Roadmap: Multilingual, Multimodal Models Over 400B Parameters
The Llama 3 models currently support English output only, despite training on multilingual data. However, Meta has big plans to create larger 400+ billion parameter multilingual, multimodal versions capable of understanding images, video and other modalities alongside text – putting Llama 3 on par with cutting-edge models like Hugging Face’s Idefics2.
Meta AI With Llama 3 Now Live Across Facebook, Instagram, WhatsApp
Llama 3 is already powering Meta’s flagship “Meta AI” assistant, recently integrated into the search bars and messaging apps of Facebook, Instagram, WhatsApp and Messenger across over a dozen countries including the US, Canada, Australia and parts of Africa. The AI can respond to queries, provide web search results, generate images and even animate or convert images to GIFs – with claimed improvements in areas like text rendering in visuals.
However, the widespread deployment across so many apps also raises concerns around content moderation, as large language models are known to “hallucinate” and produce nonsensical or inappropriate outputs. Meta acknowledges it is continuously updating the models to improve.
Coming Soon: Llama 3 on Cloud Platforms With Hardware Optimizations
Looking ahead, Meta plans to roll out managed Llama 3 hosting across major cloud platforms like AWS, Google Cloud and Microsoft Azure, alongside hardware optimizations from AMD, Intel, Nvidia and others. The company is already working on even more advanced Llama 4 and 5 models as it pursues an audacious goal – to become “the leading AI in the world.”

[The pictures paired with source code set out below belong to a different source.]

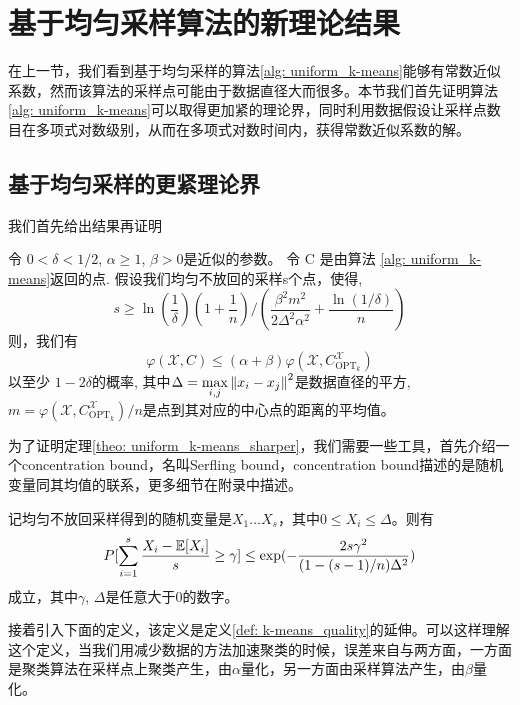 \section{基于均匀采样算法的新理论结果}
在上一节，我们看到基于均匀采样的算法\ref{alg: uniform_k-means}能够有常数近似系数，然而该算法的采样点可能由于数据直径大而很多。本节我们首先证明算法\ref{alg: uniform_k-means}可以取得更加紧的理论界，同时利用数据假设让采样点数目在多项式对数级别，从而在多项式对数时间内，获得常数近似系数的解。
\subsection{基于均匀采样的更紧理论界}
我们首先给出结果再证明
\begin{theorem}[均匀不放回采样的解的质量2]
    \label{theo: uniform_k-means_sharper}
    令 $0 < \delta <1/2$, $\alpha \geq 1$, $\beta >0$是近似的参数。 令 C 是由算法 \ref{alg: uniform_k-means}返回的点. 假设我们均匀不放回的采样s个点，使得,
    \begin{equation*}
    s \geq \ln(\frac{1}{\delta})(1+\frac{1}{n})/(\frac{\beta^2 m^2}{2\Delta^2 \alpha^2}+\frac{\ln(1/\delta)}{n})
    \end{equation*}
    则，我们有
    \begin{equation*}
    \varphi(\mathcal{X},C) \leq (\alpha + \beta)\varphi(\mathcal{X},C_{\text{OPT}_k}^{\mathcal{X}})
    \end{equation*}
    以至少 $1-2\delta$的概率, 其中$\Delta = \max\limits_{i,j}\left\lVert x_i - x_j\right\rVert^2$是数据直径的平方, $m = \varphi(\mathcal{X},C_{\text{OPT}_k}^{\mathcal{X}})/n$是点到其对应的中心点的距离的平均值。
\end{theorem}
为了证明定理\ref{theo: uniform_k-means_sharper}，我们需要一些工具，首先介绍一个concentration bound，名叫Serfling bound，concentration bound描述的是随机变量同其均值的联系，更多细节在附录中描述。
\begin{lemma}
    记均匀不放回采样得到的随机变量是$X_1 \ldots X_s$，其中$0 \leq X_i \leq \Delta$。则有
    \begin{equation*}
    P[\sum_{i=1}^s \frac{X_i - \mathbb{E}[X_i]}{s} \geq \gamma] \leq \exp(-\frac{2s\gamma^2}{(1-(s-1)/n)\Delta^2})
    \end{equation*}
    成立，其中$\gamma$, $\Delta$是任意大于0的数字。
\end{lemma}
接着引入下面的定义，该定义是定义\ref{def: k-means_quality}的延伸。可以这样理解这个定义，当我们用减少数据的方法加速聚类的时候，误差来自与两方面，一方面是聚类算法在采样点上聚类产生，由$\alpha$量化，另一方面由采样算法产生，由$\beta$量化。
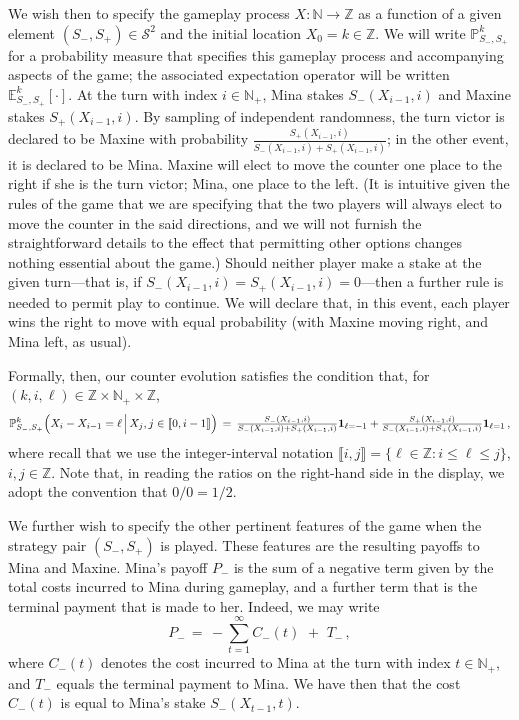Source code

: \documentclass[letterpaper,11pt,oneside,reqno]{amsbook}
\newcommand{\PP}{\ensuremath{\mathbb{P}}}
\newcommand{\N}{\ensuremath{\mathbb{N}}}
\newcommand{\Z}{\ensuremath{\mathbb{Z}}}
\newcommand{\E}[0]{\mathbb{E}}
\numberwithin{figure}{chapter}
\theoremstyle{definition}
\theoremstyle{definition}
\theoremstyle{definition}
\theoremstyle{definition}
\theoremstyle{definition}
\newcommand{\mc}{\mathcal}
\newcommand{\nwithzero}{\N}
\newcommand{\nwithoutzero}{\N_+}
\newcommand\pgameplay[3]{\PP^{#3}_{#1,#2}}
\newcommand\egameplay[3]{\E^{#3}_{#1,#2}}
\def\hfff#1{\label{#1}}
\begin{document}
We wish then to specify the gameplay process\hfff{counter}  $X:\nwithzero \to \Z$ as a function of a given element $(S_-,S_+) \in \mc{S}^2$ and the initial location $X_0 = k \in \Z$. 
We will write $\pgameplay{S_-}{S_+}{k}$ for a probability measure that specifies this gameplay process and accompanying aspects of the game; the associated expectation operator will be written $\egameplay{S_-}{S_+}{k}[\cdot]$.
At the turn with index $i \in \nwithoutzero$, Mina stakes $S_-(X_{i-1},i)$ and Maxine stakes  $S_+(X_{i-1},i)$. By sampling of independent randomness, the turn victor is declared to be Maxine with probability  $\tfrac{S_+(X_{i-1},i)}{S_-(X_{i-1},i) + S_+(X_{i-1},i)}$; in the other event, it is declared to be Mina. Maxine will elect to move the counter one place to the right if she is the turn victor; Mina, one place to the left. 
(It is intuitive given the rules of the game that we are specifying that the two players will always elect to move the counter in the said directions, and we will not furnish the straightforward details to the effect that permitting other options changes nothing essential about the game.)
Should neither player make a stake at the given turn---that is, if  $S_-(X_{i-1},i) = S_+(X_{i-1},i) = 0$---then a further rule is needed to permit play to continue. We will declare that, in this event, each player wins the right to move with equal probability (with Maxine moving right, and Mina left, as usual).  

Formally, then, our counter evolution satisfies the condition that,
for $(k,i,\ell) \in \Z \times \nwithoutzero \times \Z$, 
$$
\pgameplay{S_-}{S_+}{k} \Big( X_i - X_{i-1} = \ell \, \Big\vert \, X_j, j \in \llbracket 0, i-1 \rrbracket \Big) \, = \, \tfrac{S_-(X_{i-1},i)}{S_-(X_{i-1},i) + S_+(X_{i-1},i)} {\bf 1}_{\ell = - 1} + \tfrac{S_+(X_{i-1},i)}{S_-(X_{i-1},i) + S_+(X_{i-1},i)} {\bf 1}_{\ell = 1} \, ,
$$
where recall that we use the integer-interval notation $\llbracket i,j \rrbracket = \big\{ \ell \in \Z: i \leq \ell \leq j \big\}$, $i,j \in \Z$.
Note that,
in reading the ratios on the right-hand side in the display, we adopt the convention that $0/0 = 1/2$.


We further wish to specify the other pertinent features of the game when the strategy pair $(S_-,S_+)$ is played. These features are the resulting payoffs to Mina and Maxine. 
Mina's payoff $P_-$ is the sum of a negative term given by the total costs incurred to Mina during gameplay, and a further term that is the terminal payment that is made to her. 
Indeed, we may write\hfff{receiptmina}
\begin{equation}\label{e.minapayoff}
 P_- \, = \,  - \sum_{t = 1}^\infty C_-(t) \, \, + \, \, T_-  \, , 
\end{equation}
where $C_-(t)$ denotes the cost incurred to Mina at the turn with index $t \in \nwithoutzero$,
and $T_-$ equals the terminal payment to Mina. We have then that the cost $C_-(t)$ is equal to Mina's stake $S_-(X_{t-1},t)$.
\end{document}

Undergirding Meta’s AI ambitions is the narrative that it is reasserting its prowess in the generative AI arena through open source releases like Llama 3, keeping pace with rumored future blockbuster models like GPT-5 from OpenAI. However, significant debates persist around intellectual property constraints on training data, the validity and comprehensiveness of existing AI benchmarks, and the safe, ethical deployment of these rapidly scaling, multimodal AI systems.